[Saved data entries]

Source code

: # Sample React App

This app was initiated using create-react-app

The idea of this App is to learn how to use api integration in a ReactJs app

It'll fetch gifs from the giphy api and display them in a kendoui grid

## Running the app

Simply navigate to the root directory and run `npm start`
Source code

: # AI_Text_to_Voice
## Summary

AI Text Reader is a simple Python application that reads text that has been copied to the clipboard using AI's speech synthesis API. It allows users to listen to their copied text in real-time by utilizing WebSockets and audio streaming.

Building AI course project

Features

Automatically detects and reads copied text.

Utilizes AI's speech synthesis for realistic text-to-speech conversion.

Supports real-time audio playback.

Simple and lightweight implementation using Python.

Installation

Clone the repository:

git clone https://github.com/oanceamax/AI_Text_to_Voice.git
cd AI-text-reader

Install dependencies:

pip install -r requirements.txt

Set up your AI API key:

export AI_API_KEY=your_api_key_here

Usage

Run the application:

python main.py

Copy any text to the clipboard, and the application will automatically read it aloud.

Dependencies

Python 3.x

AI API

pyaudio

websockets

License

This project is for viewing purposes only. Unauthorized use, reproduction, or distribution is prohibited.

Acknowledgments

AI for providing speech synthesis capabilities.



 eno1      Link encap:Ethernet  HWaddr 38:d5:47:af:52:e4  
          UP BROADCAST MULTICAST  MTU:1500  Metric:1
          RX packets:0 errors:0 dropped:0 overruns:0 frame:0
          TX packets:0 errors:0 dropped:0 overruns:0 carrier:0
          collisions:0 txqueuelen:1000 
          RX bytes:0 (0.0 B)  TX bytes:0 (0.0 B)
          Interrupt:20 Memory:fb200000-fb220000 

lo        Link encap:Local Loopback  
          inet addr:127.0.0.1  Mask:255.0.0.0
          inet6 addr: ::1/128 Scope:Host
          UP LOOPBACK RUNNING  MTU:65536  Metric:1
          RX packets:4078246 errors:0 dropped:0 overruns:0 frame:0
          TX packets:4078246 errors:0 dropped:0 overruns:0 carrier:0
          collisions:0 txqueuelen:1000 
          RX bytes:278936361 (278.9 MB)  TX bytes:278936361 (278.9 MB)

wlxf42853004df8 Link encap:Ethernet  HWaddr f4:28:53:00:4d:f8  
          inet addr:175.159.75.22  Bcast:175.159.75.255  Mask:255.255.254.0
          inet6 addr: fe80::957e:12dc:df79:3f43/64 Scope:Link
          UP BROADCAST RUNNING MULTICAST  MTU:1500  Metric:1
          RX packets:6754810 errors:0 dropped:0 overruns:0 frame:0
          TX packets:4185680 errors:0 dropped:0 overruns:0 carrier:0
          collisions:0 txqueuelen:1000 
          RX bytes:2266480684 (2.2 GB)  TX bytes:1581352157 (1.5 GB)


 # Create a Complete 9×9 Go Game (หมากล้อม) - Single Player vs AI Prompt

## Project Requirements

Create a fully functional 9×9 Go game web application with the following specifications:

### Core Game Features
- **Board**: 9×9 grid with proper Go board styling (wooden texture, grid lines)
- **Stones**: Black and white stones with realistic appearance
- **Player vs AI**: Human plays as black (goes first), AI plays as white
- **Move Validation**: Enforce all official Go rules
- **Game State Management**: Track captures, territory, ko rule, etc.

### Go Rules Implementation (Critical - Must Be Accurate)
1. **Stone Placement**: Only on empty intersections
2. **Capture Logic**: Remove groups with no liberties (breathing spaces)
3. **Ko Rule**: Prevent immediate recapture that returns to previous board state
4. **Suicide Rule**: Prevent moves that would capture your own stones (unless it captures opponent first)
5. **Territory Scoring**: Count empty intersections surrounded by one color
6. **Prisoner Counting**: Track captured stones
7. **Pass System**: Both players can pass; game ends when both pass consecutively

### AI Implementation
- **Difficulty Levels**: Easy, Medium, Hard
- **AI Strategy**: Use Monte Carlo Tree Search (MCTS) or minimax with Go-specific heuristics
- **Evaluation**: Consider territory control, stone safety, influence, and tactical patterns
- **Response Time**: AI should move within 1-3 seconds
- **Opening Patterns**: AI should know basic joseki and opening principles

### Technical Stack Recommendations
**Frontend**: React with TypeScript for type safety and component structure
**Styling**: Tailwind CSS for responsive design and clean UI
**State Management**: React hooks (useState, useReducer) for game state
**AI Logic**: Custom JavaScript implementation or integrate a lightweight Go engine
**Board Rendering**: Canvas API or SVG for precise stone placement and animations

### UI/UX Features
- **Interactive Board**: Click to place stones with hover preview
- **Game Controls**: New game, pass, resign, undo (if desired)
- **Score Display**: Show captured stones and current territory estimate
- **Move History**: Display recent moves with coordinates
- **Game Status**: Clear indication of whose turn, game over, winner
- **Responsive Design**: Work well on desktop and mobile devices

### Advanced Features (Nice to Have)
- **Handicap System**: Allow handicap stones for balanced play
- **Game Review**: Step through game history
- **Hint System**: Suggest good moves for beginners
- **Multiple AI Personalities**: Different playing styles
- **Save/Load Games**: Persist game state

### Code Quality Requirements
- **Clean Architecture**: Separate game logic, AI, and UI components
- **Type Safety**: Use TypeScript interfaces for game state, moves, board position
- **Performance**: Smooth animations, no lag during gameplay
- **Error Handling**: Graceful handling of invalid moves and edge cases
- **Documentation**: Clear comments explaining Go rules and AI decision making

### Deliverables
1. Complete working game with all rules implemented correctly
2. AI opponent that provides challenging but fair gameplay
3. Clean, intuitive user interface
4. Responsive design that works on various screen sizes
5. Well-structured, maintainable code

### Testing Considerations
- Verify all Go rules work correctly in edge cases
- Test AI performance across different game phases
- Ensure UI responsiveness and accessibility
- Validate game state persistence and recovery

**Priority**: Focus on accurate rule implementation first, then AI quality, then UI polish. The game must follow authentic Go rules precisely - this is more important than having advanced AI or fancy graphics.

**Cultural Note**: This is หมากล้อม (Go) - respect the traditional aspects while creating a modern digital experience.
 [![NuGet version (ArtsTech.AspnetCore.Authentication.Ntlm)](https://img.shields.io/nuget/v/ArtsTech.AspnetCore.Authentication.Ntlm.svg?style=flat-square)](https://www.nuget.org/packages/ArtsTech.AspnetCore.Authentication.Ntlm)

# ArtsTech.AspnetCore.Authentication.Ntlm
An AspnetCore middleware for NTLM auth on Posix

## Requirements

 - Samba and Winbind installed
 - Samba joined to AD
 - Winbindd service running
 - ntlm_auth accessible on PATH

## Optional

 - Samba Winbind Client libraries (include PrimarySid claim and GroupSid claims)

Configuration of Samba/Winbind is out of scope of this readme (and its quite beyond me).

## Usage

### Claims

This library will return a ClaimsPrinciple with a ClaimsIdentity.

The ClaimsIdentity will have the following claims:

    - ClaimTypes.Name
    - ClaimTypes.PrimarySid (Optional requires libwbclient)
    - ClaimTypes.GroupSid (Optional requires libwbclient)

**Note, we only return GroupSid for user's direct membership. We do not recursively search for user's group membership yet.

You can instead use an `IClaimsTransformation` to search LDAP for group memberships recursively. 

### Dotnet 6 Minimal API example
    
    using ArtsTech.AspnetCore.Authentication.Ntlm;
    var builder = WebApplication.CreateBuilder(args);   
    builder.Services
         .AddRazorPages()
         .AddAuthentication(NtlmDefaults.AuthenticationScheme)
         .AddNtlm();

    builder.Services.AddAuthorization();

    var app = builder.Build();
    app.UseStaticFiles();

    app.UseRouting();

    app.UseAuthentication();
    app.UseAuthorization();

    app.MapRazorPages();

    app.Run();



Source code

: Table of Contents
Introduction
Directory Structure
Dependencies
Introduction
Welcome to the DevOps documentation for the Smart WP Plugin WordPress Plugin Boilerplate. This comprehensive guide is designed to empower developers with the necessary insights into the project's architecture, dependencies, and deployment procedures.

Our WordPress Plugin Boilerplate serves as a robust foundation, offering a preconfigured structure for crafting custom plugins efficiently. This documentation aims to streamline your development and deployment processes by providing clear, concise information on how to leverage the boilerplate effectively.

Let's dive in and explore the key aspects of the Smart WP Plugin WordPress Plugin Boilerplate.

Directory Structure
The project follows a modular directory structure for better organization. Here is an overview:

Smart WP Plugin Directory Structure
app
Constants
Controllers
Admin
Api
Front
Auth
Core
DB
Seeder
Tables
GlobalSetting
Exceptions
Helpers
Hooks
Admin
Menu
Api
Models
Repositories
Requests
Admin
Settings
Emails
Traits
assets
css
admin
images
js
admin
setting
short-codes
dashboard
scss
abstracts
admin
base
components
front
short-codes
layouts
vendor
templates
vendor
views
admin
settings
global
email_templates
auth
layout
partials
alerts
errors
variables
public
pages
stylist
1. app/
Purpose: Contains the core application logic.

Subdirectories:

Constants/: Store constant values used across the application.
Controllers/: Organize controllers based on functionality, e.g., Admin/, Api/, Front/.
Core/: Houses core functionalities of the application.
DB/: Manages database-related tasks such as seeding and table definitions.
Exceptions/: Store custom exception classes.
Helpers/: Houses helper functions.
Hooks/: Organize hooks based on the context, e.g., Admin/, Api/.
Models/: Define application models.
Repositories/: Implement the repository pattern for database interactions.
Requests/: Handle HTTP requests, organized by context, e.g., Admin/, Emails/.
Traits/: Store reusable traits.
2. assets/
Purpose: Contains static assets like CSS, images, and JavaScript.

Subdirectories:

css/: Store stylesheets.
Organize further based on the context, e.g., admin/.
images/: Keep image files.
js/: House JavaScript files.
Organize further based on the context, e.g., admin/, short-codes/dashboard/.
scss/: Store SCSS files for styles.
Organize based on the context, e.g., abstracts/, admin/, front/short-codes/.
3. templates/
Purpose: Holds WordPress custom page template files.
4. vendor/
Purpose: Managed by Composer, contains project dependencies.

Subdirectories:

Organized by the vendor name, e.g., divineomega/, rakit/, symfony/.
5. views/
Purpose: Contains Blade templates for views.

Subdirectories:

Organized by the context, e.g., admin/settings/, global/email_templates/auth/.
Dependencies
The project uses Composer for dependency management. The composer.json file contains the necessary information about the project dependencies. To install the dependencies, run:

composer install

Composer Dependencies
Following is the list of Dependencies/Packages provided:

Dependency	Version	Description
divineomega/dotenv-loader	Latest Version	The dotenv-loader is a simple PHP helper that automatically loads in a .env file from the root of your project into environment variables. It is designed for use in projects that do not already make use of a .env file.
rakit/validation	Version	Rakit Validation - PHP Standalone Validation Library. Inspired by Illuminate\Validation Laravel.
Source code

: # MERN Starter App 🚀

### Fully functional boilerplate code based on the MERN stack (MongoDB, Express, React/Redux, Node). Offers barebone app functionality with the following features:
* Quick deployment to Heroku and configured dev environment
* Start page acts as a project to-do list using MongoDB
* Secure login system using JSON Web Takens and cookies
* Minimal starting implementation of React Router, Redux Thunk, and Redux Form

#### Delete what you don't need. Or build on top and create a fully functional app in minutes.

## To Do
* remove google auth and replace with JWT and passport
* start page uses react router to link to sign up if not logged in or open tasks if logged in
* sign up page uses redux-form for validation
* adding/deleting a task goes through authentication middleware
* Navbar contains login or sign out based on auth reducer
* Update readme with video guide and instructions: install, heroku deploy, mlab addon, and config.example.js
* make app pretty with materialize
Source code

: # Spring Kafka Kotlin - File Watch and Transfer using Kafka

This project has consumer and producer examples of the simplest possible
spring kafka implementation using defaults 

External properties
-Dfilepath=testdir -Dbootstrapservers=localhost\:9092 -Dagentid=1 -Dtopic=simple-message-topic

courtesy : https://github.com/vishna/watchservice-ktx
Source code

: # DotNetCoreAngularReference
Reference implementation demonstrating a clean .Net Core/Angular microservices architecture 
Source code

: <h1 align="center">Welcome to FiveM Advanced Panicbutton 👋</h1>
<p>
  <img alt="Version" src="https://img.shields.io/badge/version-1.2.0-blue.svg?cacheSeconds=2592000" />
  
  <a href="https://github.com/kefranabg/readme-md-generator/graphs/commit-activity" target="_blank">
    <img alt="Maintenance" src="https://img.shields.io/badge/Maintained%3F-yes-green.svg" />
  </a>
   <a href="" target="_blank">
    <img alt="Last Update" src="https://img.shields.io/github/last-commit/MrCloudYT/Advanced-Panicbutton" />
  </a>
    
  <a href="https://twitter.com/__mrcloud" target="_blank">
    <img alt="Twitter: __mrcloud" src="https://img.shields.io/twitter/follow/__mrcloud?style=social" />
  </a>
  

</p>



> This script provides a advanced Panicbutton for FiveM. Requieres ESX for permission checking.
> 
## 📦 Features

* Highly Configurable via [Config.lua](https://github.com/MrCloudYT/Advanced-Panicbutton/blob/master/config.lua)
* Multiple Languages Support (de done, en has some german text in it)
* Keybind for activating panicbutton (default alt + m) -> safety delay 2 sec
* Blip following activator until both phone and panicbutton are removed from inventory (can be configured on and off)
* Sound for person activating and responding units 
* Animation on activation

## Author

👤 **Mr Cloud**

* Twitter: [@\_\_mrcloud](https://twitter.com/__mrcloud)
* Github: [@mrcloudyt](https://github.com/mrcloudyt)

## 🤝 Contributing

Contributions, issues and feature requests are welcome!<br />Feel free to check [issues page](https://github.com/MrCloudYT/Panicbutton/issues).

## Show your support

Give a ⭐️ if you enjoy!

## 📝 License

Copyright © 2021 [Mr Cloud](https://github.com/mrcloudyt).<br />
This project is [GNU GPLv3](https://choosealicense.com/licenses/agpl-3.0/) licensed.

→ Problem to solve
Check each line above for the word "carrier", and copy the lines where it appears.

→ Response area
          TX packets:0 errors:0 dropped:0 overruns:0 carrier:0
          TX packets:4078246 errors:0 dropped:0 overruns:0 carrier:0
          TX packets:4185680 errors:0 dropped:0 overruns:0 carrier:0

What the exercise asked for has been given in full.